Associating a restrictive SCC with the version-... pods is not a supported operation. We have [1] tracking an RFE for clearer reporting when this happens, but ideally folks fix impacted customers by fixing whatever component is making these SCC associations. But from [2]: > When the complete set of available SCCs are determined they are ordered by: > > 1. Highest priority first, nil is considered a 0 priority > 2. If priorities are equal, the SCCs will be sorted from most restrictive to least restrictive > 3. If both priorities and restrictions are equal the SCCs will be sorted by name And from [3]: > The set of SCCs that admission uses to authorize a pod are determined by the user identity and groups that the user belongs to. Additionally, if the pod specifies a service account, the set of allowable SCCs includes any constraints accessible to the service account. > > Admission uses the following approach to create the final security context for the pod: > > 1. Retrieve all SCCs available for use. > 2. Generate field values for security context settings that were not specified on the request. > 3. Validate the final settings against the available constraints. Your kube-aad-proxy-scc has 'priority: null', which should put it at the bottom of the ranking of relevant-to-this-pod SCCs. I'll poke around and see what the default SCCs look like... [1]: https://issues.redhat.com/browse/OTA-680 [2]: https://docs.openshift.com/container-platform/4.10/authentication/managing-security-context-constraints.html#scc-prioritization_configuring-internal-oauth [3]: https://docs.openshift.com/container-platform/4.10/authentication/managing-security-context-constraints.html#admission_configuring-internal-oauth
Also likely relevant, 4.10 both grew pod-security.kubernetes.io/* annotations [1] and cleared the openshift.io/run-level annotation [2]. $ git --no-pager log --oneline -3 origin/release-4.10 -- install/0000_00_cluster-version-operator_00_namespace.yaml 539e9449 (origin/pr/623) Fix run-level label to empty string. f58dd1c5 (origin/pr/686) install: Add description annotations to manifests 6e5e23e3 (origin/pr/668) podsecurity: enforce privileged for openshift-cluster-version namespace None of those were in 4.9: $ git --no-pager log --oneline -1 origin/release-4.9 -- install/0000_00_cluster-version-operator_00_namespace.yaml 70097361 (origin/pr/543) Add management workload annotations And all of them landed in 4.10 via master (so they're in 4.10 before it GAed, and in 4.11 and later too): $ git --no-pager log --oneline -4 origin/master -- install/0000_00_cluster-version-operator_00_namespace.yaml 539e9449 (origin/pr/623) Fix run-level label to empty string. [1]: https://github.com/openshift/cluster-version-operator/pull/668 [2]: https://github.com/openshift/cluster-version-operator/pull/623
Hi Trevor, "Associating a restrictive SCC with the version-... pods is not a supported operation." This is something that is done automatically, I don't know how, but the pod version-... is created with this SCC associated, this is not something under our control, and this is the motivation for which I opened this Bug, to investigate why this SCC is associated with the version-... pod. I hope I have clarified the situation. I remain available in case you have any other questions, thank you!
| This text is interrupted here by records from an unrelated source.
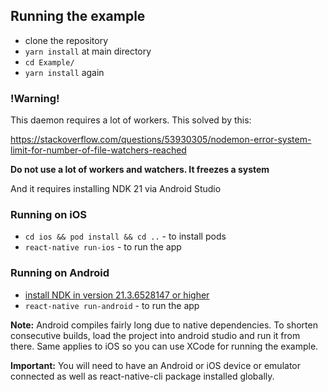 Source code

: ## Running the example

- clone the repository
- `yarn install` at main directory
- `cd Example/`
- `yarn install` again

### !Warning!
This daemon requires a lot of workers. 
This solved by this:

https://stackoverflow.com/questions/53930305/nodemon-error-system-limit-for-number-of-file-watchers-reached

**Do not use a lot of workers and watchers. It freezes a system**

And it requires installing NDK 21 via Android Studio


### Running on iOS

- `cd ios && pod install && cd ..` - to install pods
- `react-native run-ios` - to run the app

### Running on Android

- [install NDK in version 21.3.6528147 or higher](https://developer.android.com/studio/projects/install-ndk)
- `react-native run-android` - to run the app

**Note:** Android compiles fairly long due to native dependencies. To shorten consecutive builds, load the project into android studio and run it from there. Same applies to iOS so you can use XCode for running the example.

**Important:** You will need to have an Android or iOS device or emulator connected as well as react-native-cli package installed globally.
*** Bug 2108631 has been marked as a duplicate of this bug. ***
Reproducing it from qe side: 1. Install a 4.10 cluster 2. Create SCC as mentioned in the Description 3. Upgrade the cluster # oc adm upgrade --to-latest # oc adm upgrade info: An upgrade is in progress. Working towards 4.10.13: 60 of 771 done (7% complete) ReleaseAccepted=False Reason: RetrievePayload Message: Retrieving payload failed version="4.10.23" image="quay.io/openshift-release-dev/ocp-release@sha256:e40e49d722cb36a95fa1c03002942b967ccbd7d68de10e003f0baa69abad457b" failure=Unable to download and prepare the update: deadline exceeded, reason: "DeadlineExceeded", message: "Job was active longer than specified deadline" Upstream is unset, so the cluster will use an appropriate default. Channel: stable-4.10 (available channels: candidate-4.10, candidate-4.11, eus-4.10, fast-4.10, stable-4.10) # oc get pod/version-4.10.23-bqwql-mhcgc -n openshift-cluster-version -oyaml | grep scc openshift.io/scc: kube-aad-proxy-scc # oc logs pod/version-4.10.23-bqwql-mhcgc -n openshift-cluster-version mv: cannot remove '/manifests/0000_00_cluster-version-operator_00_namespace.yaml': Read-only file system mv: cannot remove '/manifests/0000_00_cluster-version-operator_01_adminack_configmap.yaml': Read-only file system mv: cannot remove '/manifests/0000_00_cluster-version-operator_01_admingate_configmap.yaml': Read-only file system mv: cannot remove '/manifests/0000_00_cluster-version-operator_01_clusteroperator.crd.yaml': Read-only file system mv: cannot remove '/manifests/0000_00_cluster-version-operator_01_clusterversion.crd.yaml': Read-only file system mv: cannot remove '/manifests/0000_00_cluster-version-operator_02_roles.yaml': Read-only file system mv: cannot remove '/manifests/0000_00_cluster-version-operator_03_deployment.yaml': Read-only file system mv: cannot remove '/manifests/0000_90_cluster-version-operator_00_prometheusrole.yaml': Read-only file system mv: cannot remove '/manifests/0000_90_cluster-version-operator_01_prometheusrolebinding.yaml': Read-only file system mv: cannot remove '/manifests/0000_90_cluster-version-operator_02_servicemonitor.yaml': Read-only file system mv: cannot remove '/manifests/0001_00_cluster-version-operator_03_service.yaml': Read-only file system Okay, it's reproduced.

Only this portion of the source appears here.